Here's what my Pegboard article and blog post were based on -- my own experience:
I am the art director on a premise-driven comedy show at Cartoon Network, and I am responsible for creating the tests for design, clean up and color positions on my show. We hired most of our original staff artists based on personal experience with them or based on a portfolio review, but we did hand out a BG design test and a BG color test (which consisted of one drawing or painting based on a provided storyboard panel and show reference, and which should have taken no more than two hours to complete) to about six willing artists. We've had the same steady and talented crew throughout seven seasons and any time we've had to hire a freelancer or full-time artist since those early days it has always been based on personal experience or a portfolio review and a PAID test of freelance work that was subsequently used in the production of our show.

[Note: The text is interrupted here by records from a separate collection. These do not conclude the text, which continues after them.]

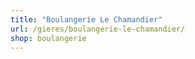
 ```yaml
---
title: "Boulangerie Le Chamandier"
url: /gieres/boulangerie-le-chamandier/
shop: boulangerie
---
```

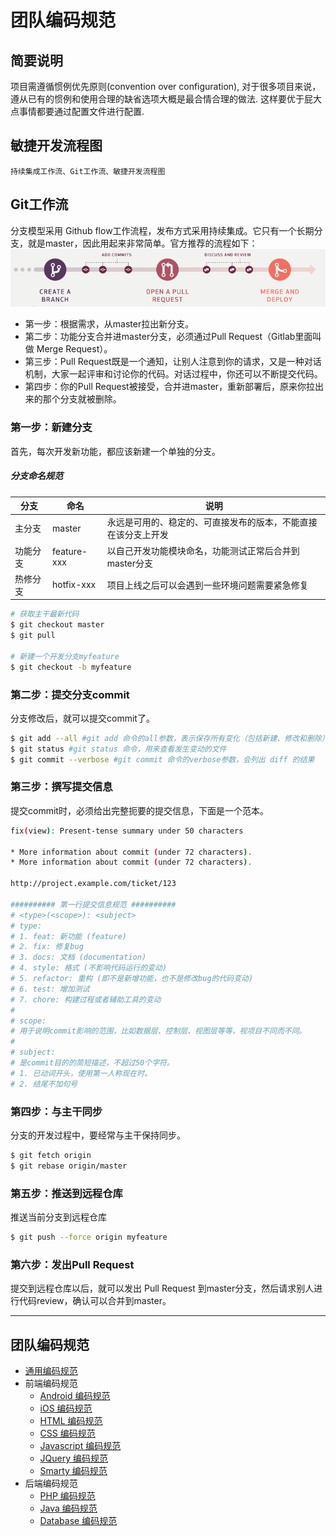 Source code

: # 团队编码规范

## 简要说明
   项目需遵循惯例优先原则(convention over configuration), 对于很多项目来说，遵从已有的惯例和使用合理的缺省选项大概是最合情合理的做法. 这样要优于屁大点事情都要通过配置文件进行配置.

## 敏捷开发流程图
    持续集成工作流、Git工作流、敏捷开发流程图

## Git工作流

分支模型采用 Github flow工作流程，发布方式采用持续集成。它只有一个长期分支，就是master，因此用起来非常简单。官方推荐的流程如下：
![](_media/15342999793615.png)

* 第一步：根据需求，从master拉出新分支。
* 第二步：功能分支合并进master分支，必须通过Pull Request（Gitlab里面叫做 Merge Request）。
* 第三步：Pull Request既是一个通知，让别人注意到你的请求，又是一种对话机制，大家一起评审和讨论你的代码。对话过程中，你还可以不断提交代码。
* 第四步：你的Pull Request被接受，合并进master，重新部署后，原来你拉出来的那个分支就被删除。

### 第一步：新建分支
首先，每次开发新功能，都应该新建一个单独的分支。
##### 分支命名规范
| 分支 | 命名 | 说明 |
| --- | --- | --- |
| 主分支 | master | 永远是可用的、稳定的、可直接发布的版本，不能直接在该分支上开发 |
| 功能分支 | feature-xxx | 以自己开发功能模块命名，功能测试正常后合并到master分支 |
| 热修分支 | hotfix-xxx | 项目上线之后可以会遇到一些环境问题需要紧急修复 |

```bash
# 获取主干最新代码
$ git checkout master
$ git pull

# 新建一个开发分支myfeature
$ git checkout -b myfeature
```

### 第二步：提交分支commit
分支修改后，就可以提交commit了。

```bash
$ git add --all #git add 命令的all参数，表示保存所有变化（包括新建、修改和删除）。从Git 2.0开始，all是 git add 的默认参数，所以也可以用 git add . 代替
$ git status #git status 命令，用来查看发生变动的文件
$ git commit --verbose #git commit 命令的verbose参数，会列出 diff 的结果
```

### 第三步：撰写提交信息
提交commit时，必须给出完整扼要的提交信息，下面是一个范本。

```bash
fix(view): Present-tense summary under 50 characters

* More information about commit (under 72 characters).
* More information about commit (under 72 characters).

http://project.example.com/ticket/123

########## 第一行提交信息规范 ##########
# <type>(<scope>): <subject>
# type:
# 1. feat: 新功能 (feature)
# 2. fix: 修复bug
# 3. docs: 文档 (documentation)
# 4. style: 格式 (不影响代码运行的变动)
# 5. refactor: 重构 (即不是新增功能，也不是修改bug的代码变动)
# 6. test: 增加测试
# 7. chore: 构建过程或者辅助工具的变动
#
# scope:
# 用于说明commit影响的范围，比如数据层、控制层、视图层等等，视项目不同而不同。
#
# subject:
# 是commit目的的简短描述，不超过50个字符。
# 1. 已动词开头，使用第一人称现在时。
# 2. 结尾不加句号
```

### 第四步：与主干同步
分支的开发过程中，要经常与主干保持同步。

```bash
$ git fetch origin
$ git rebase origin/master
```

### 第五步：推送到远程仓库

推送当前分支到远程仓库

```bash
$ git push --force origin myfeature
```

### 第六步：发出Pull Request
提交到远程仓库以后，就可以发出 Pull Request 到master分支，然后请求别人进行代码review，确认可以合并到master。

---

## 团队编码规范
* [通用编码规范](../README.md)
* 前端编码规范
    * [Android 编码规范](../README.md)
    * [iOS 编码规范](../README.md)
    * [HTML 编码规范](../README.md)
    * [CSS 编码规范](../README.md)
    * [Javascript 编码规范](../README.md)
    * [JQuery 编码规范](../README.md)
    * [Smarty 编码规范](../README.md)
* 后端编码规范
    * [PHP 编码规范](https://github.com/PizzaLiu/PHP-FIG)
    * [Java 编码规范](../README.md)
    * [Database 编码规范](database.md)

At the end of Season 7, we lost our character designer and were forced to find a replacement for this talented and reliable artist. We offered the job to someone based on a review of his portfolio and he turned our offer down. After that we decided to hand out a test to applicants who passed the portfolio review. I created a test that I thought could be completed in about two hours and it was given out to 12 artists who were offered or asked to take the test. It should be noted that several of these artists asked to take the test even after being informed that we had identified a strong candidate. The applicants with the two best tests were offered paid freelance work, and we eventually hired our original pick, who has shown that she understands the show's style and sensibility.
This is a true story. I am a Guild member and the hiring supervisor, and I created the test myself to be sure that it complied with the union's "reasonable test" policy. I reviewed portfolios and freelance work, along with our Show Runner (also a Guild member) and our Producer.
There ARE reasonable tests out there. They ARE created by our own Animation Guild members, like me and like our Show Runner, who created our storyboard test -- which consists of a maximum of ten pages of storyboard work (24 small rough/thumbnail drawings, 8 clean panels) and a few quick gag-writing exercises. It IS possible to work from inside the studios to change the way tests are given.
In my opinion, we're more likely to effect change by educating and empowering our own members to take control of the creation and distribution of the tests than by petulantly crossing our arms and refusing to see that we can control ourselves but we can't control the studios.